#### INFORMATION SHOWN

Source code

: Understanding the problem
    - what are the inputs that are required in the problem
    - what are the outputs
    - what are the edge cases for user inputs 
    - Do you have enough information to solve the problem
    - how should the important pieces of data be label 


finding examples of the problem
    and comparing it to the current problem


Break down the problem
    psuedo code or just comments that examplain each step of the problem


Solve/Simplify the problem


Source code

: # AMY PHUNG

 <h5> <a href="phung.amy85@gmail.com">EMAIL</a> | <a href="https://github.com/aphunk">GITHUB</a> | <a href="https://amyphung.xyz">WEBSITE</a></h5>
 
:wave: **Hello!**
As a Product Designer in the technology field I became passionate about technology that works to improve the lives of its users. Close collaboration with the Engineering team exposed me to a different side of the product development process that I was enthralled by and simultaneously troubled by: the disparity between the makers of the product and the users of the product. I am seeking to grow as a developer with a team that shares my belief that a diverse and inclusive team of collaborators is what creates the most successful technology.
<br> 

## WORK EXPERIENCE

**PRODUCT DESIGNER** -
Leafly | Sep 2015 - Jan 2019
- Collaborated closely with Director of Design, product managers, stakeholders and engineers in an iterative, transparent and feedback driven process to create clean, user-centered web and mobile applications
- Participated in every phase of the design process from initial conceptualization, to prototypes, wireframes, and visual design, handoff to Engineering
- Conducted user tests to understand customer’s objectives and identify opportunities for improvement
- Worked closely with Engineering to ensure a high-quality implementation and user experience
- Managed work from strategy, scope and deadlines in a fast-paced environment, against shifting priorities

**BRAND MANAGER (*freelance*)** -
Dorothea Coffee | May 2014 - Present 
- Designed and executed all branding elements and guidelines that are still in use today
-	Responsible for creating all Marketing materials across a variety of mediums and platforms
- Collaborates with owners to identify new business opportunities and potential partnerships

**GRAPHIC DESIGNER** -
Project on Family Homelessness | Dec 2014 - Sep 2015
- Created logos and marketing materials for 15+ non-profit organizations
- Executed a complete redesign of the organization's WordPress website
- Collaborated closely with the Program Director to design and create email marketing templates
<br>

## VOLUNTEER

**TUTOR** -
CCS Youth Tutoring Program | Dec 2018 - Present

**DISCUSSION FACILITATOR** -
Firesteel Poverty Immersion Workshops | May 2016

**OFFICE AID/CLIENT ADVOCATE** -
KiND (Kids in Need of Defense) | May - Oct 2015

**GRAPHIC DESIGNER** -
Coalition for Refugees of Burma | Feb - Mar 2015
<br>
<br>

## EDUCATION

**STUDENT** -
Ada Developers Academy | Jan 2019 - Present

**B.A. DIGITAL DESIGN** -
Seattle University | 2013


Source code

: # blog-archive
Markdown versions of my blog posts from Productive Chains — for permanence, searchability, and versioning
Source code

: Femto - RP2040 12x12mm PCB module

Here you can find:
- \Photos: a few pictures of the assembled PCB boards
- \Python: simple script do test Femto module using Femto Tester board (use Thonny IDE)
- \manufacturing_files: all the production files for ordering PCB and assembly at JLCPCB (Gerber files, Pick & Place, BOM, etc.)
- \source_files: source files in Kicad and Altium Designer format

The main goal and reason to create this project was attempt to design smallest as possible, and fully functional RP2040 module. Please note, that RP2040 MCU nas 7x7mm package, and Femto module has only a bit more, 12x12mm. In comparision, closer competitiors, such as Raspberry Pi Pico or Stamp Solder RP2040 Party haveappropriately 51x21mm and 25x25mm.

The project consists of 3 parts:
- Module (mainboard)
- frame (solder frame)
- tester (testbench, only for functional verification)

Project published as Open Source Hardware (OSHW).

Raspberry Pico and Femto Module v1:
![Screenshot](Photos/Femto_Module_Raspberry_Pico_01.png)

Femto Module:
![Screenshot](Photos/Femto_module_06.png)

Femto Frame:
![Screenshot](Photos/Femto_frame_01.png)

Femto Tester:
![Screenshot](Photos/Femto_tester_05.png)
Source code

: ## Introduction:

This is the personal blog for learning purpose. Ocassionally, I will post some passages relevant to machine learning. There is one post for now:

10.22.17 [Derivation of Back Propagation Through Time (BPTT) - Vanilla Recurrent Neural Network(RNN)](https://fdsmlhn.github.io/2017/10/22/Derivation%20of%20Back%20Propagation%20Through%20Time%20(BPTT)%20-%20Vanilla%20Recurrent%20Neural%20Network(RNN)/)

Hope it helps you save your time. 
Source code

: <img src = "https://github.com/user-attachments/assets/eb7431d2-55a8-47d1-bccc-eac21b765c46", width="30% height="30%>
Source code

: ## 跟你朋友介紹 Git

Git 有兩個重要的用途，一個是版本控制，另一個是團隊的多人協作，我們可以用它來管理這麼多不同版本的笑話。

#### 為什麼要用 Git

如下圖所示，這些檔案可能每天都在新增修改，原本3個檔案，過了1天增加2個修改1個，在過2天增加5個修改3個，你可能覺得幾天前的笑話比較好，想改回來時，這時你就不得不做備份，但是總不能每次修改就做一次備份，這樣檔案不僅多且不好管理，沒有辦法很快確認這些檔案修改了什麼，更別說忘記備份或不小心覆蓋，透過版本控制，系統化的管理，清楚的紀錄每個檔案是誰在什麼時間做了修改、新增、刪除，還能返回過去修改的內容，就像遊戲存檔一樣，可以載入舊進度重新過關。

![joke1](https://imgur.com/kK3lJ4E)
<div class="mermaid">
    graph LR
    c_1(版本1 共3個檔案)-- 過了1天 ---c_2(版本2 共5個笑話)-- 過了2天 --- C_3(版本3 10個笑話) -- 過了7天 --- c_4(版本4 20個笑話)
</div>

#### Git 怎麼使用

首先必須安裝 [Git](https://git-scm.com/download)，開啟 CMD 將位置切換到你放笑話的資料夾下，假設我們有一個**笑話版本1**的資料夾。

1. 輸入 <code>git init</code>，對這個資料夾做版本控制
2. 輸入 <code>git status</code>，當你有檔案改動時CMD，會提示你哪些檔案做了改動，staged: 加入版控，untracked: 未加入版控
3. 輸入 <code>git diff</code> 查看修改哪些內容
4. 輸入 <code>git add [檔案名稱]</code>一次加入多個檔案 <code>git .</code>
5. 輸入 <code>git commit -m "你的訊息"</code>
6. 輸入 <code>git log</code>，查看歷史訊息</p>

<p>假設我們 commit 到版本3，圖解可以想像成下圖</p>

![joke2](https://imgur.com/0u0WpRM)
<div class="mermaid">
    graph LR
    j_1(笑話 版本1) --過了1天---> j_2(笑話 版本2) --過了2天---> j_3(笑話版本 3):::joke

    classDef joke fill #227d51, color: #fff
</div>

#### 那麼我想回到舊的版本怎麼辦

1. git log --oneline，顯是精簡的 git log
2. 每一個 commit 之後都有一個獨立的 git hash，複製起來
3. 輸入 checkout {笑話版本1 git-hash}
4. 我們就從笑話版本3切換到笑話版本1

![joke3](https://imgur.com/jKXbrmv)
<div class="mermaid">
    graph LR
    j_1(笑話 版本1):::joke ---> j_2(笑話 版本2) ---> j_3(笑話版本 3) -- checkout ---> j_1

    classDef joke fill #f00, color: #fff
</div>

########

Beginning at the top of the data, please return every line until and including the line containing "# AMY PHUNG", copied exactly, and nothing past it.

RESULT OF THE TASK:
Source code

: Understanding the problem
    - what are the inputs that are required in the problem
    - what are the outputs
    - what are the edge cases for user inputs 
    - Do you have enough information to solve the problem
    - how should the important pieces of data be label 


finding examples of the problem
    and comparing it to the current problem


Break down the problem
    psuedo code or just comments that examplain each step of the problem


Solve/Simplify the problem


Source code

: # AMY PHUNG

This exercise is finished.